Uganda has entered the new year on a stable economic footing, with low inflation helping to boost confidence among businesses and households ahead of the January 15 presidential and parliamentary elections.

Latest figures from the Uganda Bureau of Statistics show that annual headline inflation stood at 3.1 percent in December 2025, unchanged from November and well below the Bank of Uganda’s medium-term target of 5 percent. The steady rate points to sustained fiscal and monetary discipline as the country heads into a critical election year.

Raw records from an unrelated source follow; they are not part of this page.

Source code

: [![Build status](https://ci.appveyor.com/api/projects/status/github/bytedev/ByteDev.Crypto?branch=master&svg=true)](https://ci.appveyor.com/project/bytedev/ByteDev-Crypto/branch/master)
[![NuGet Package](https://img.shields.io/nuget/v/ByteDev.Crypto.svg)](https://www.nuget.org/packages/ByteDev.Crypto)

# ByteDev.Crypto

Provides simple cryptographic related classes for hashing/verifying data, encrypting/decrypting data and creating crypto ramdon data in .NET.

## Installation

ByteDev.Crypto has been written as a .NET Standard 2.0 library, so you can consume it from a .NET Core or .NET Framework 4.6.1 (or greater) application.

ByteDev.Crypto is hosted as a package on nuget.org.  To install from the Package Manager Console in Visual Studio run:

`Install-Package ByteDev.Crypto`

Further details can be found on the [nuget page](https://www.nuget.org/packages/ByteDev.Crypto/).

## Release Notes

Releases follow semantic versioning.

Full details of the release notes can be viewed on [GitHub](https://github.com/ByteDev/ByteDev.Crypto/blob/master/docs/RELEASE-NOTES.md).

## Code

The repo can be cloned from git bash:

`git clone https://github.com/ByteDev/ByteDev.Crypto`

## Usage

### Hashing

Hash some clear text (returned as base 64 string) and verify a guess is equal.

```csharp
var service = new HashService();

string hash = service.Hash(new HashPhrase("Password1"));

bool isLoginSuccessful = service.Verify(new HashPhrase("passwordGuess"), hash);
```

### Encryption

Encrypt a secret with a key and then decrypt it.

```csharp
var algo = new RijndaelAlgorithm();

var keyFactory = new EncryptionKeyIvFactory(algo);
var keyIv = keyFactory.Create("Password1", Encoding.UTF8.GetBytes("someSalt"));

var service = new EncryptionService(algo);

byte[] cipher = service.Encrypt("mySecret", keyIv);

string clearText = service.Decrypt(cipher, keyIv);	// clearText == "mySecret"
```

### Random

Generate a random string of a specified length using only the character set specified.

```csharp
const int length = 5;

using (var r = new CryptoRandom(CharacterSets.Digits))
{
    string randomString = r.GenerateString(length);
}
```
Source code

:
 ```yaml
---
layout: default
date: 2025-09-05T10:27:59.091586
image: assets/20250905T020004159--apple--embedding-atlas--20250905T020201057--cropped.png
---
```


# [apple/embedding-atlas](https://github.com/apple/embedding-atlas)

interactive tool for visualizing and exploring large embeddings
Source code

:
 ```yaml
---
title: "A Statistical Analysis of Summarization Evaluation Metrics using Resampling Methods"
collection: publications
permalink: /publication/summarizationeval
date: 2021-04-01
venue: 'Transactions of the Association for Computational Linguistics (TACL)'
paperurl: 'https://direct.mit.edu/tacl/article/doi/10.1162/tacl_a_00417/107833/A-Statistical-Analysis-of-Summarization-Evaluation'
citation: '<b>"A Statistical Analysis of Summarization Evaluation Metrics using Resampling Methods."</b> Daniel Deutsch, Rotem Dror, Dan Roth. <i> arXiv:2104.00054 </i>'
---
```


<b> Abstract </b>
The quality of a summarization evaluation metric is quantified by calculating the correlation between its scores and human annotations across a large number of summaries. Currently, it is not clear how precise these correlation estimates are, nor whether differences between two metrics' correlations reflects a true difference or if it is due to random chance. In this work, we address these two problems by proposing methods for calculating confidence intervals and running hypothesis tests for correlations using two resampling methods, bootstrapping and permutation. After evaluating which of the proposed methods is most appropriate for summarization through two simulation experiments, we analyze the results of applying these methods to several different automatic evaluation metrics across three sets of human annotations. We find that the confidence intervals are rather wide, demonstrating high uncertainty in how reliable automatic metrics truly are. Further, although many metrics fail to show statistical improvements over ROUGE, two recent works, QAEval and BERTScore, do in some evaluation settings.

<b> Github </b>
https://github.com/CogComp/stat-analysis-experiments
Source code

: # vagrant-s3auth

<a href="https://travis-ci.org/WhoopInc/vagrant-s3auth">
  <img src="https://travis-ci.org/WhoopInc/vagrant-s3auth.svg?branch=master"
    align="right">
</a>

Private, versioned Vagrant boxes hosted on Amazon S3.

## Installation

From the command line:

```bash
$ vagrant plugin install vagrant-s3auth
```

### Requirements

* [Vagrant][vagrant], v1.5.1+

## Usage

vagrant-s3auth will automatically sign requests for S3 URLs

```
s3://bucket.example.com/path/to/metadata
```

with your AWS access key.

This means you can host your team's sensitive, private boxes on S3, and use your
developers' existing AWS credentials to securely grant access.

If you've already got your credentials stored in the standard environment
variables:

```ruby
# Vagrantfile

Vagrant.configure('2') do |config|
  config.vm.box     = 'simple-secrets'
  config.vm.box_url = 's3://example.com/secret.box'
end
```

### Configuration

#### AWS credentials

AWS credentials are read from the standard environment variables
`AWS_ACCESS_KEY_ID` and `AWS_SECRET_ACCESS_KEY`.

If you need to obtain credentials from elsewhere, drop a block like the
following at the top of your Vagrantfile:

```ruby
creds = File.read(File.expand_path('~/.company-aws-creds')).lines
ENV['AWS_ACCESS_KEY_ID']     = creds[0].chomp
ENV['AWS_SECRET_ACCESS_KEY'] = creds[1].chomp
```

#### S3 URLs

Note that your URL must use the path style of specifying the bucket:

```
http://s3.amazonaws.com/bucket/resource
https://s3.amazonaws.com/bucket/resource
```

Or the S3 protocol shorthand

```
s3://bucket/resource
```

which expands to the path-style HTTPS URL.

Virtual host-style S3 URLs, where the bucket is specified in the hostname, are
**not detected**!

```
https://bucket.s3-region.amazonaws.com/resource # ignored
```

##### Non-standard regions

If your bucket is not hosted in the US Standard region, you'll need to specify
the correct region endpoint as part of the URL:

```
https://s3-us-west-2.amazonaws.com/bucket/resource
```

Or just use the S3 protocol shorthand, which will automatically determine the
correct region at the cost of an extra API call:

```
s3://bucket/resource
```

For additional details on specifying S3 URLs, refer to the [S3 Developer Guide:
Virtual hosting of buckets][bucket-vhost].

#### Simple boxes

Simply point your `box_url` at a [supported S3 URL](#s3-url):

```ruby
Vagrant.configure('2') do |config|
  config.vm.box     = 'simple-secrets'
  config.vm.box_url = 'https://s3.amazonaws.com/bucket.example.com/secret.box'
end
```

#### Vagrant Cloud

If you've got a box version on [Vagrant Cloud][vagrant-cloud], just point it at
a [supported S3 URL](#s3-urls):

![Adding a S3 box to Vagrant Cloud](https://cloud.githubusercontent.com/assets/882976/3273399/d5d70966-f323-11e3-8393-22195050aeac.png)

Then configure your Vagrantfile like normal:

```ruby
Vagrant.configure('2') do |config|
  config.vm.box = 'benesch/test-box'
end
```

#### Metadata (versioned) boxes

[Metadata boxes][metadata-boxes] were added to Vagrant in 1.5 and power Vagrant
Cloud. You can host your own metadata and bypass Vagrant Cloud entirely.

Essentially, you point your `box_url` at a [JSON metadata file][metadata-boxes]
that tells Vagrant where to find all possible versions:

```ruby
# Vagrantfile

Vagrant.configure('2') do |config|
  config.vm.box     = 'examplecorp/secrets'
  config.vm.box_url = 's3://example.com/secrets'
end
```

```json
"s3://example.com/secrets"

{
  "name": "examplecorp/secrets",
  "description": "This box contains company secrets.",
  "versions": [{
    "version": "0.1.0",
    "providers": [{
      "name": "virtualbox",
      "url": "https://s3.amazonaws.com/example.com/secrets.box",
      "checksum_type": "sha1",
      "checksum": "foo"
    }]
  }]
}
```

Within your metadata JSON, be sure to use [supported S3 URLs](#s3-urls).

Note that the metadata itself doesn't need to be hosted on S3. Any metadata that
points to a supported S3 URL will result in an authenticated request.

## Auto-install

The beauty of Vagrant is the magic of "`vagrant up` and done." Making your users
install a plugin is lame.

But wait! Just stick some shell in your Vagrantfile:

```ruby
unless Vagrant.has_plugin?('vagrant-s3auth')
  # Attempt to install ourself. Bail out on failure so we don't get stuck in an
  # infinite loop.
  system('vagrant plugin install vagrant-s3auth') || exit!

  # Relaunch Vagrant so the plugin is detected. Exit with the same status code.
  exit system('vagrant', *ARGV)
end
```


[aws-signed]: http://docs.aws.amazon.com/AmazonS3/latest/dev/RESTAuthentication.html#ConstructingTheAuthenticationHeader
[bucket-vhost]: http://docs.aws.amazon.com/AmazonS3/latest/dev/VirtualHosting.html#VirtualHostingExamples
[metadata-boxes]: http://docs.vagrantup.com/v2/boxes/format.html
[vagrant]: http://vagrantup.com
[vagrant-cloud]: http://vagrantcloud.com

Core inflation, which excludes food crops and energy prices, eased slightly to 3.1 percent from 3.2 percent, indicating that underlying price pressures remain contained. Services inflation also declined to 4.0 percent, mainly due to slower price increases in restaurants and accommodation. Core goods inflation rose marginally to 2.5 percent, driven largely by higher prices for fish and clothing.

Food crop inflation increased to 4.4 percent from 4.0 percent, reflecting higher prices for cabbage, passion fruits and cassava. The rise was partly offset by a decline in onion prices. Inflation for energy, fuel and utilities edged up to 1.4 percent, largely due to higher firewood and charcoal prices, while petrol prices posted a slight increase.

On a month-to-month basis, headline inflation rose to 0.5 percent in December after falling in November, mainly due to seasonal food price movements. Average headline inflation for the 2025 calendar year stood at 3.6 percent, up from 3.3 percent in 2024, but still within levels that point to overall price stability.

The Bank of Uganda has kept the Central Bank Rate at 9.75 percent, maintaining a balance between supporting economic growth and keeping inflation under control. This stance has helped support projected economic growth of between 6.5 and 7.0 percent in the 2025–26 financial year.

Inflation trends varied across regions. Kampala’s high-income areas recorded inflation of 4.2 percent, while some upcountry towns, including Mbale, registered much lower rates. Analysts say the differences underline the need for continued investment to reduce regional imbalances.

Although election periods often come with short-term demand pressures, economists expect the impact on prices to remain limited. Headline inflation is forecast to rise slightly to between 3.3 and 3.5 percent in early 2026 due to seasonal food factors, while core inflation is expected to remain stable.